Près de la table, il y avait un sapin avec une étoile accrochée au-dessus (j’aime bien mettre des étoiles partout le jour de mon anniversaire) et plein de cadeaux déposés en dessous. Il y avait un nouveau lit construit spécialement par papa, pour remplacer la paille qui me sert de couchette depuis des années. Maman m’avait aussi fait un petit oreiller très chouette, avec un épis de blé et une grappe de raisin brodés en point de croix dessus. Elle a dit qu’il fallait que j’en profite bien parce qu’on ne sait jamais ce que la vie réserve et que tu n’auras peut-être pas toujours quelque part où reposer ta tête, mon fils. Et puis il y a aussi le cadeau de mon papy et de ma mamie : un ânon et un veau, pour réchauffer ma chambre. Mes trois parrains de l’étranger m’avaient aussi envoyé des cadeaux. Là, pas trop de surprise : c’était les mêmes que d’habitude (des petites barres d’or, des bâtons d’encens et une boîte de myrrhe). Je les range dans un coin depuis des années, mais je ne sais pas tellement quoi en faire même si je leur écris toujours pour bien les remercier.

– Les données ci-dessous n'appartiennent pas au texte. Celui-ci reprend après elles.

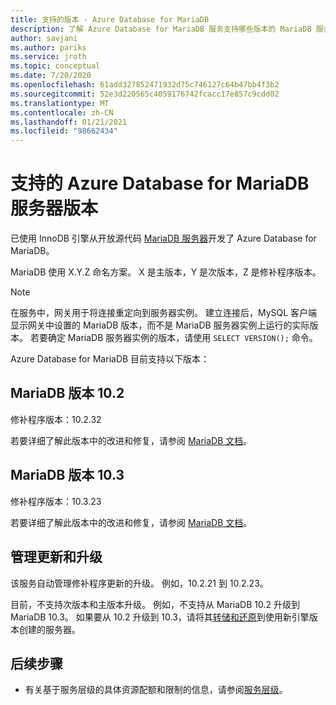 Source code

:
 ```yaml
---
title: 支持的版本 - Azure Database for MariaDB
description: 了解 Azure Database for MariaDB 服务支持哪些版本的 MariaDB 服务器。
author: savjani
ms.author: pariks
ms.service: jroth
ms.topic: conceptual
ms.date: 7/20/2020
ms.openlocfilehash: 61add327852471932d75c746127c64b47bb4f3b2
ms.sourcegitcommit: 52e3d220565c4059176742fcacc17e857c9cdd02
ms.translationtype: MT
ms.contentlocale: zh-CN
ms.lasthandoff: 01/21/2021
ms.locfileid: "98662434"
---
```

# <a name="supported-azure-database-for-mariadb-server-versions"></a>支持的 Azure Database for MariaDB 服务器版本

已使用 InnoDB 引擎从开放源代码 [MariaDB 服务器](https://downloads.mariadb.org/)开发了 Azure Database for MariaDB。

MariaDB 使用 X.Y.Z 命名方案。 X 是主版本，Y 是次版本，Z 是修补程序版本。

> [!NOTE]
> 在服务中，网关用于将连接重定向到服务器实例。 建立连接后，MySQL 客户端显示网关中设置的 MariaDB 版本，而不是 MariaDB 服务器实例上运行的实际版本。 若要确定 MariaDB 服务器实例的版本，请使用 `SELECT VERSION();` 命令。

Azure Database for MariaDB 目前支持以下版本：

## <a name="mariadb-version-102"></a>MariaDB 版本 10.2

修补程序版本：10.2.32

若要详细了解此版本中的改进和修复，请参阅 [MariaDB 文档](https://mariadb.com/kb/en/mariadb-10232-release-notes/)。

## <a name="mariadb-version-103"></a>MariaDB 版本 10.3

修补程序版本：10.3.23

若要详细了解此版本中的改进和修复，请参阅 [MariaDB 文档](https://mariadb.com/kb/en/mariadb-10323-release-notes/)。

## <a name="managing-updates-and-upgrades"></a>管理更新和升级
该服务自动管理修补程序更新的升级。 例如，10.2.21 到 10.2.23。  

目前，不支持次版本和主版本升级。 例如，不支持从 MariaDB 10.2 升级到 MariaDB 10.3。 如果要从 10.2 升级到 10.3，请将其[转储和还原](./howto-migrate-dump-restore.md)到使用新引擎版本创建的服务器。

## <a name="next-steps"></a>后续步骤

- 有关基于服务层级的具体资源配额和限制的信息，请参阅[服务层级](./concepts-pricing-tiers.md)。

– C’est trop gentil, mais il ne faudrait pas qu’à la longue tous ces cadeaux nous fassent perdre le vrai sens de la fête ! a dit maman.

Moi, je trouvais ça plutôt chouette quand même de recevoir plein de cadeaux comme ça, et même je me disais que ce serait une drôlement bonne idée d’imaginer une fête pour s’en donner encore tout plein à un autre moment de l’année, mais je n’ai rien dit parce que j’ai bien senti que ce n’était pas tellement le moment de faire le malin, c’est vrai quoi, sans blague…

A la fin de la journée, on s’est tous drôlement embrassés en se disant plein de soyez prudents sur la route et tu nous écris tout de suite en arrivant, hein !

Mais ce qui est rudement bien, c’est qu’on revoit tout le monde dans quinze jours pour tirer les rois tous ensemble ! C’est une autre espèce de tradition que j’aime bien dans la famille parce que c’est toujours moi qui trouve la fève et qui suis le roi. Sauf que l’année dernière un cousin avait remplacé la couronne en carton par une autre pleine d’épine, et moi je me suis fait très mal mais j’ai été très courageux et je n’ai même pas pleuré. J’espère que c’est la dernière fois que quelqu’un aura une idée pareille : j’ai trouvé ça complètement nul.